3. Apa saja faktor penunjang dan penghambat dalam
proses inovasi pendidikan Islam?
4. Bagaimana Inovasi pendidikan islam bisa menuju
pendidikan islam yang utama?
5. Apa saja inovasi yang dilakukan dalam
pendidikan agama islam?
BAB II
PEMBAHASAN
A. Pengertian Inovasi Pendidikan Islam
Sebelum dijelaskan tentang pengertian inovasi pendidikan
terlebih dulu akan dijelaskan arti inovasi secara umum. Kata “inovasi” berasal
dari innovation (Inggris) atau tajdid (Arab), sering di terjemahkan sebagai
suatu hal yang baru atau pembaharuan, namun ada pula yang menggunakan kata
tersebut untuk menyatakan penemuan (invention), karena hal yang baru itu
merupakan hasil penemuan. Ada juga yang mengkaitkan antara pengertian inovasi
dengan “modernisasi”, karena keduanya membicarakan usaha pembaharuan. Berdasarkan
beberapa pengertian dasar tersebut, kata inovasi dapat diartikan sebagai: suatu
ide, barang, kejadian, metode, yang di rasakan atau di amati sebagai suatu hal
yang baru bagi seseorang atau sekelompok orang (masyarakat) ,baik itu hasil
penemuan atau discovery.
Sedangkan istilah pendidikan Islam pada umumnya mengacu kepada
terminologi at-Tarbiyah, al-Ta’dib dan al-Ta’lim, pengertian dasarnya
menunjukkan makna tumbuh, berkembang, memelihara, merawat, mengatur, menjaga
kelestarian dan eksistensinya. Sedangkan secara filosofis mengisyaratkan bahwa
proses pendidikan islam adalah bersumber pada pendidikan yang diberikan Allah
sebagai “pendidik” seluruh ciptaan-Nya, termasuk manusia.
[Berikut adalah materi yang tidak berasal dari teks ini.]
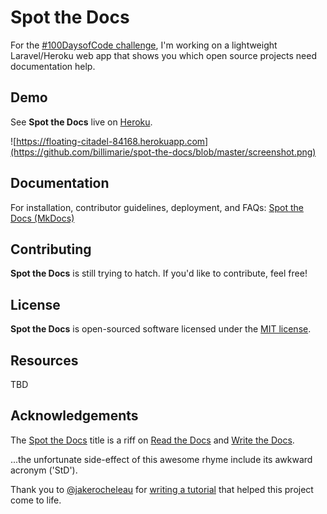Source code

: # Spot the Docs

For the [#100DaysofCode challenge](https://github.com/billimarie/100-days-of-code), I'm working on a lightweight Laravel/Heroku web app that shows you which open source projects need documentation help.

## Demo

See **Spot the Docs** live on [Heroku](https://floating-citadel-84168.herokuapp.com).

![https://floating-citadel-84168.herokuapp.com](https://github.com/billimarie/spot-the-docs/blob/master/screenshot.png)

## Documentation

For installation, contributor guidelines, deployment, and FAQs: [Spot the Docs (MkDocs)](https://billimarie.github.io/spot-the-docs)

## Contributing

**Spot the Docs** is still trying to hatch. If you'd like to contribute, feel free!

## License

**Spot the Docs** is open-sourced software licensed under the [MIT license](http://opensource.org/licenses/MIT).

## Resources

TBD

## Acknowledgements

The [Spot the Docs](http://floating-citadel-84168.herokuapp.com) title is a riff on [Read the Docs](https://readthedocs.org/) and [Write the Docs](http://www.writethedocs.org/).

...the unfortunate side-effect of this awesome rhyme include its awkward acronym ('StD').

Thank you to [@jakerocheleau](https://github.com/jakerocheleau) for [writing a tutorial](http://blog.teamtreehouse.com/code-a-simple-github-api-webapp-using-jquery-ajax) that helped this project come to life.
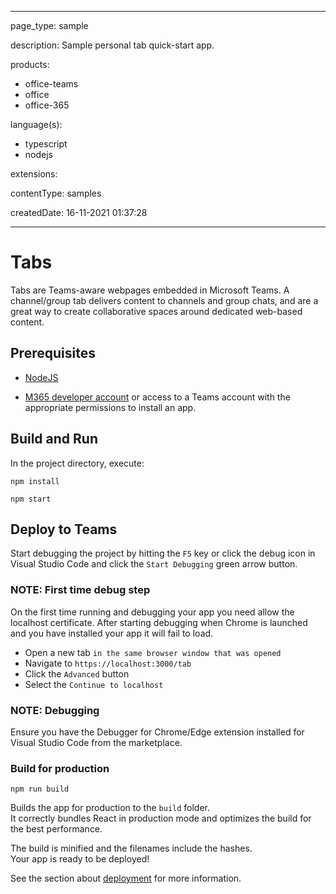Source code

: 
---

page_type: sample

description: Sample personal tab quick-start app.

products:
- office-teams
- office
- office-365

language(s):
- typescript
- nodejs

extensions:

contentType: samples

createdDate: 16-11-2021 01:37:28

---
# Tabs

Tabs are Teams-aware webpages embedded in Microsoft Teams. A channel/group tab delivers content to channels and group chats, and are a great way to create collaborative spaces around dedicated web-based content.

## Prerequisites
-  [NodeJS](https://nodejs.org/en/)

-  [M365 developer account](https://docs.microsoft.com/en-us/microsoftteams/platform/concepts/build-and-test/prepare-your-o365-tenant) or access to a Teams account with the appropriate permissions to install an app.

## Build and Run

In the project directory, execute:

`npm install`

`npm start`

## Deploy to Teams
Start debugging the project by hitting the `F5` key or click the debug icon in Visual Studio Code and click the `Start Debugging` green arrow button.

### NOTE: First time debug step
On the first time running and debugging your app you need allow the localhost certificate.  After starting debugging when Chrome is launched and you have installed your app it will fail to load.

- Open a new tab `in the same browser window that was opened`
- Navigate to `https://localhost:3000/tab`
- Click the `Advanced` button
- Select the `Continue to localhost`

### NOTE: Debugging
Ensure you have the Debugger for Chrome/Edge extension installed for Visual Studio Code from the marketplace.

### Build for production
`npm run build`

Builds the app for production to the `build` folder.\
It correctly bundles React in production mode and optimizes the build for the best performance.

The build is minified and the filenames include the hashes.\
Your app is ready to be deployed!

See the section about [deployment](https://facebook.github.io/create-react-app/docs/deployment) for more information.


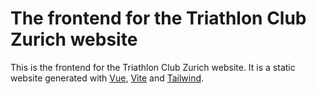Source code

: # The frontend for the Triathlon Club Zurich website

This is the frontend for the Triathlon Club Zurich website. It is a static website generated with [Vue](https://vuejs.org/), [Vite](https://vitejs.dev/) and [Tailwind](https://tailwindcss.com/).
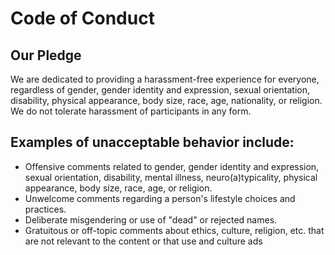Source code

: # Code of Conduct

## Our Pledge

We are dedicated to providing a harassment-free experience for everyone, regardless of gender, gender identity and expression, sexual orientation, disability, physical appearance, body size, race, age, nationality, or religion. We do not tolerate harassment of participants in any form.

## Examples of unacceptable behavior include:

- Offensive comments related to gender, gender identity and expression, sexual orientation, disability, mental illness, neuro(a)typicality, physical appearance, body size, race, age, or religion.
- Unwelcome comments regarding a person's lifestyle choices and practices.
- Deliberate misgendering or use of "dead" or rejected names.
- Gratuitous or off-topic comments about ethics, culture, religion, etc. that are not relevant to the content or that use and culture ads
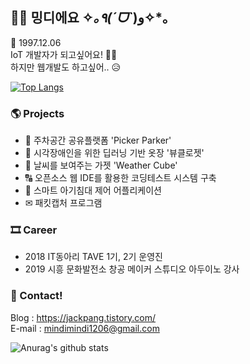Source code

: 
## 👋😊 밍디에요 ✧*｡٩(ˊᗜˋ*)و✧*｡
   📅 1997.12.06 <br>
   IoT 개발자가 되고싶어요! 👨‍💻 <br>
      하지만 웹개발도 하고싶어.. 😥
 
 [![Top Langs](https://github-readme-stats.vercel.app/api/top-langs/?username=mindi1206&layout=compact)](https://github.com/anuraghazra/github-readme-stats)
 
### 🌎 Projects
  * 🚚 주차공간 공유플랫폼 'Picker Parker' <br>
  * 👔 시각장애인을 위한 딥러닝 기반 옷장 '뷰클로젯' <br>
  * 🌈 날씨를 보여주는 가젯 'Weather Cube' <br>
  * 🔠 오픈소스 웹 IDE를 활용한 코딩테스트 시스템 구축 <br>
  * 👶 스마트 아기침대 제어 어플리케이션 <br>
  * ✉ 패킷캡처 프로그램 <br>

### 🎞 Career
* 2018 IT동아리 TAVE 1기, 2기 운영진
* 2019 시흥 문화발전소 창공 메이커 스튜디오 아두이노 강사

### 📧 Contact!
Blog : https://jackpang.tistory.com/ <br>
E-mail : mindimindi1206@gmail.com


![Anurag's github stats](https://github-readme-stats.vercel.app/api?username=mindi1206&show_icons=true) <br>

<!-- **mindi1206/mindi1206** is a ✨ _special_ ✨ repository because its `README.md` (this file) appears on your GitHub profile.



Here are some ideas to get you started:


- 🔭 I’m currently working on ...
- 🌱 I’m currently learning ...
- 👯 I’m looking to collaborate on ...
- 🤔 I’m looking for help with ...
- 💬 Ask me about ...
- 📫 How to reach me: ...
- 😄 Pronouns: ...
- ⚡ Fun fact: ...
-->
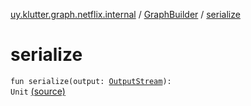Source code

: [uy.klutter.graph.netflix.internal](../index.md) / [GraphBuilder](index.md) / [serialize](.)


# serialize
<code>fun serialize(output: [OutputStream](http://docs.oracle.com/javase/6/docs/api/java/io/OutputStream.html)): Unit</code> [(source)](https://github.com/kohesive/klutter/blob/master/netflix-graph-jdk6/src/main/kotlin/uy/klutter/graph/netflix/internal/Building.kt#L146)<br/>


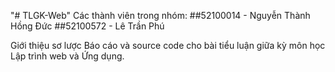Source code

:"# TLGK-Web" 
Các thành viên trong nhóm:
##52100014 - Nguyễn Thành Hồng Đức
##52100572 - Lê Trần Phú

Giới thiệu sơ lược
Báo cáo và source code cho bài tiểu luận giữa kỳ môn học Lập trình web và Ứng dụng.
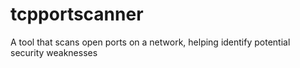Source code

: # tcpportscanner
A tool that scans open ports on a network, helping identify potential security weaknesses
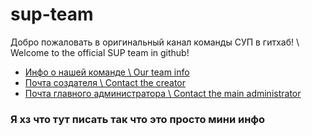 
# sup-team

Добро пожаловать в оригинальный канал команды СУП в гитхаб! \ Welcome to the official SUP team in github!

* [Инфо о нашей команде \ Our team info](supteam.created.app)
* [Почта создателя \ Contact the creator](andrew.cherry.15@bk.ru)
* [Почта главного администратора \ Contact the main administrator](indukpp15@gmail.com)

### Я хз что тут писать так что это просто мини инфо
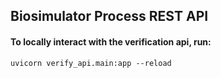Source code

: ## Biosimulator Process REST API


#### To locally interact with the verification api, run:

`uvicorn verify_api.main:app --reload`


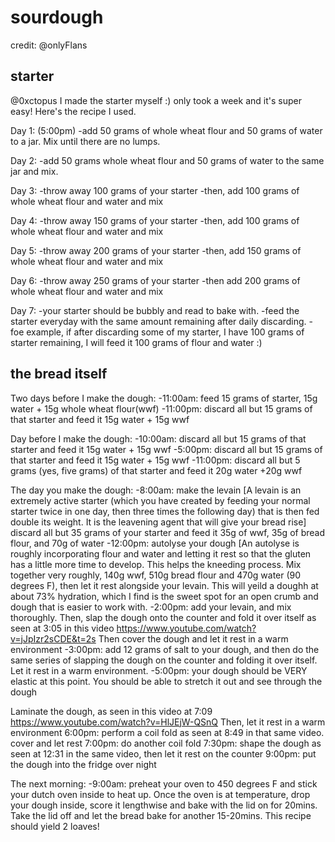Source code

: # sourdough

credit: @onlyFlans

## starter

@0xctopus I made the starter myself :) only took a week and it's super easy! Here's the recipe I used.

Day 1: (5:00pm)
-add 50 grams of whole wheat flour and 50 grams of water to a jar. Mix until there are no lumps.

Day 2:
-add 50 grams whole wheat flour and 50 grams of water to the same jar and mix. 

Day 3: 
-throw away 100 grams of your starter 
-then, add 100 grams of whole wheat flour and water and mix 

Day 4:
-throw away 150 grams of your starter
-then, add 100 grams of whole wheat flour and water and mix

Day 5:
-throw away 200 grams of your starter 
-then, add 150 grams of whole wheat flour and water and mix

Day 6:
-throw away 250 grams of your starter 
-then add 200 grams of whole wheat flour and water and mix

Day 7:
-your starter should be bubbly and read to bake with. 
-feed the starter everyday with the same amount remaining after daily discarding. 
-foe example, if after discarding some of my starter, I have 100 grams of starter remaining, I will feed it 100 grams of flour and water :)


## the bread itself

Two days before I make the dough:
-11:00am: feed 15 grams of starter, 15g water + 15g whole wheat flour(wwf)
-11:00pm: discard all but 15 grams of that starter and feed it 15g water + 15g wwf

Day before I make the dough:
-10:00am: discard all but 15 grams of that starter and feed it 15g water + 15g wwf
-5:00pm: discard all but 15 grams of that starter and feed it 15g water + 15g wwf
-11:00pm: discard all but 5 grams (yes, five grams) of that starter and feed it 20g water +20g wwf

The day you make the dough:
-8:00am: make the levain [A levain is an extremely active starter (which you have created by feeding your normal starter twice in one day, then three times the following day) that is then fed double its weight. It is the leavening agent that will give your bread rise] 
discard all but 35 grams of your starter and feed it 35g of wwf, 35g of bread flour, and 70g of water
-12:00pm: autolyse your dough [An autolyse is roughly incorporating flour and water and letting it rest so that the gluten has a little more time to develop. This helps the kneeding process.
Mix together very roughly, 140g wwf, 510g bread flour and 470g water (90 degrees F), then let it rest alongside your levain. This will yeild a doughh at about 73% hydration, which I find is the sweet spot for an open crumb and dough that is easier to work with.
-2:00pm: add your levain, and mix thoroughly. Then, slap the dough onto the counter and fold it over itself as seen at 3:05 in this video https://www.youtube.com/watch?v=jJpIzr2sCDE&t=2s Then cover the dough and let it rest in a warm environment
-3:00pm: add 12 grams of salt to your dough, and then do the same series of slapping the dough on the counter and folding it over itself. Let it rest in a warm environment.
-5:00pm: your dough should be VERY elastic at this point. You should be able to stretch it out and see through the dough




Laminate the dough, as seen in this video at 7:09 https://www.youtube.com/watch?v=HlJEjW-QSnQ Then, let it rest in a warm environment
6:00pm: perform a coil fold as seen at 8:49 in that same video. cover and let rest
7:00pm: do another coil fold
7:30pm: shape the dough as seen at 12:31 in the same video, then let it rest on the counter
9:00pm: put the dough into the fridge over night

The next morning:
-9:00am: preheat your oven to 450 degrees F and stick your dutch oven inside to heat up. Once the oven is at temperature, drop your dough inside, score it lengthwise and bake with the lid on for 20mins. Take the lid off and let the bread bake for another 15-20mins. This recipe should yield 2 loaves!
Jadi yang dimaksud dengan inovasi pendidikan Islam dapat
diartikan sebagai pembaharuan untuk memecahkan masalah di dalam pendidikan
Islam. Atau dengan perkataan lain, inovasi pendidikan Islam ialah suatu ide,
barang, metode, yang dirasakan atau diamati sebagai hal yang baru bagi
seseorang atau sekelompok orang (masyarakat) baik berupa hasil penemuan
(invention), atau discovery, yang digunakan untuk mencapai tujuan atau
memecahkan masalah pendidikan Islam.
Pembaharuan atau tajdid dalam Islam atau pendidikan Islam adalah
sesuatu yang fitrah sifatnya. Islam bukanlah suatu agama yang beku dalam
pemikiran dan statis dalam amalan. Dinamika Islam memberikan ruang kepada
kreativitas. Kreativitas dalam pemikiran Islam adalah dituntut tanpa menolak
faktor syara’.
Berfikir reflektif adalah suatu keperluan krena perubahan hari
ini dan hari depan berasaskan cerminan masa lalu supaya terwujud kesinambungan
antara yang lalu dengan hari ini. Apa yang berlaku pada masa lalu memberikan
kita landasan tradisi yang baik. Upaya umat Islam mengimbangi faktor perubahan
zaman ialah kebijaksanaan menjembatani faktor tradisi yang baik dan cemerlang
dengan faktor perubahan kini yang tidak lari dari kerangka fitrah.[1]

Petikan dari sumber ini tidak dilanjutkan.